Osun CSDP: Transforming The Rural Areas

In an attempt to revolutionise the development at the rural areas, the Agency for Community and Social Development Project (CSDP) was set up in some states of the federation. The State of Osun is one of the 27 states in Nigeria that currently participate in the World Bank assisted Community and Social Development Project. The Osun CSDP was set up in 2009 during the administration of Governor Olagunsoye Oyinlola.

The administration of Ogbeni Rauf Aregbesola has since inception upped the ante of support for the CSDP, by paying the counterpart fund of the state as and when due, with a view to ensuring development at the rural areas in line with the six-point integral action plan of the administration. Even in the midst of lean resources, records have shown that the government never reneged on payment.

The project which has the backing of the Federal government is established to assist development in the rural areas as it affects infrastructure like provision of transformer to aid the supply of electricity, road rehabilitation to ease movement of people and goods, provision of potable water and the construction of civic centres among others.

The beauty of the project is that projects that would be executed in any community are undertaken by the people who voluntarily and willingly choose among their pressing needs the one they need most. Whatever project the community overwhelmingly chooses would be the one, they will ask the CSDP to fund. They choose from at least three needs.

The idea behind the CSDP is community participation, as such community which desires the project will pay 10 per cent counterpart fund, while the state government through the CSDP pays the remaining 90 per cent for the cost of the project. The revenue from the government is subsequently sourced from the World Bank and is paid in stages within a certain period of time.

According to an official of the community, the various stages to be followed, include a formal application by a community in which officials from the CSDP would subsequently visit the community to assess whether the demand is real and just or a strategy by some few people to dupe the government and the community.

If the agency is satisfied, the community would have to forward them another letter inviting them for the Participatory Rural Appraisal (PRA) where majority of the residents are expected to be in attendance. At the PRA, election is conducted to choose members of the Community Project Monitoring Committee (CPMC) made up of eight people headed by a Chairman.

It is the apex body, under which there are three other sub-committees – the Procurement, Operation and Maintenance, and the Monitoring and Evaluation.

The CPMC is the body that ensures that the aim of the community is achieved by ensuring that money released is appropriately used for the purpose it is meant. The procurement committee is responsible for the purchase of any material or equipment needed to accomplish the task. The committee responsible for the operation and maintenance of the project is the Operation and Maintenance sub-committee, while the Monitoring and Evaluation committee is to ensure that the project is constantly being monitored and evaluated.
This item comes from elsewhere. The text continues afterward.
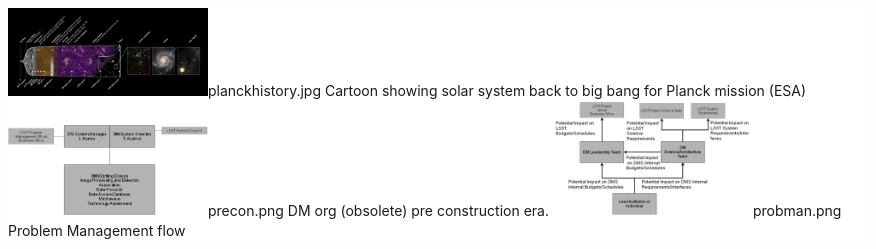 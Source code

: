 <tr><td> <img src="planckhistory.jpg" alt="planckhistory.jpg " width=200><td>planckhistory.jpg<td> Cartoon showing solar system back to big bang  for Planck mission (ESA)
<tr><td> <img src="precon.png" alt="precon.png" width=200><td>precon.png<td> DM org (obsolete) pre construction era.
<tr><td> <img src="probman.png" alt="probman.png" width=200><td>probman.png<td> Problem Management flow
After all these committees might have been put its place, the Field Appraisal takes place where officials of the agency and other professionals from the relevant State ministries visit the community to appraise steps taken.

If satisfied with the steps taken so far, a one-day seminar is conducted where different officials of the agency sensitise and educate community leaders on how best to go about the project. The seminar which takes a whole day is a prelude to the presentation of cheque to the community.

At the seminar, the leaders of the community are warned against the abandonment of the chosen project, as the fund that would be made available would be enough to carry out the project. This is so because the agency would have done its research to ascertain the value of the project before directing the community to embark on it.

Elementary book-keeping and accounts are taught at the seminar which comes in handy to help streamline the spending habit of the community on the project. Women are encouraged to actively participate in the activities of the CSDP while in most cases they are elected treasurers.

Community leaders are encouraged to meet regularly to ensure that decisions are based on consensus and not at the whim and caprices of the chairman. They are however, warned that if they run foul of the regulations of the agency, the law will take its due course.

The total amount to be given is usually divided into three tranches. The first tranche is presented in the community usually by the General Manager, Mrs. Funmi Abokede. The subsequent tranches are released based on the judicious use of the first one and this takes place in their corporate head office at old Governor’s office, Osogbo.

Communities that benefit from such developmental projects are advised to make good use of it, because not every community that applies scale through. The inherent benefit is that such communities that benefit can also enjoy the bounty if the first money is properly utilized.

The local government council area which covers the community is involved because there are certain documents that have to be approved by it.

An account specially opened by the community is also demanded to which the agency’s cheque is paid. The account warehouses the community’s 10 per cent counterpart funding. Cash are not withdrawn anyhow except for purposes specifically meant for.

Commending the Abokede-led agency, the Chairman, Oloruntobi Community Ota-Efun Area, Osogbo, Murtala Agboola, while receiving a cheque of N5 million from the agency for the procurement of transformer last week said the agency has been very active in transforming the rural areas in Osun with the assistance of the state government.

He urged that the tempo should be sustained for more communities across the state to feel the impact of the government.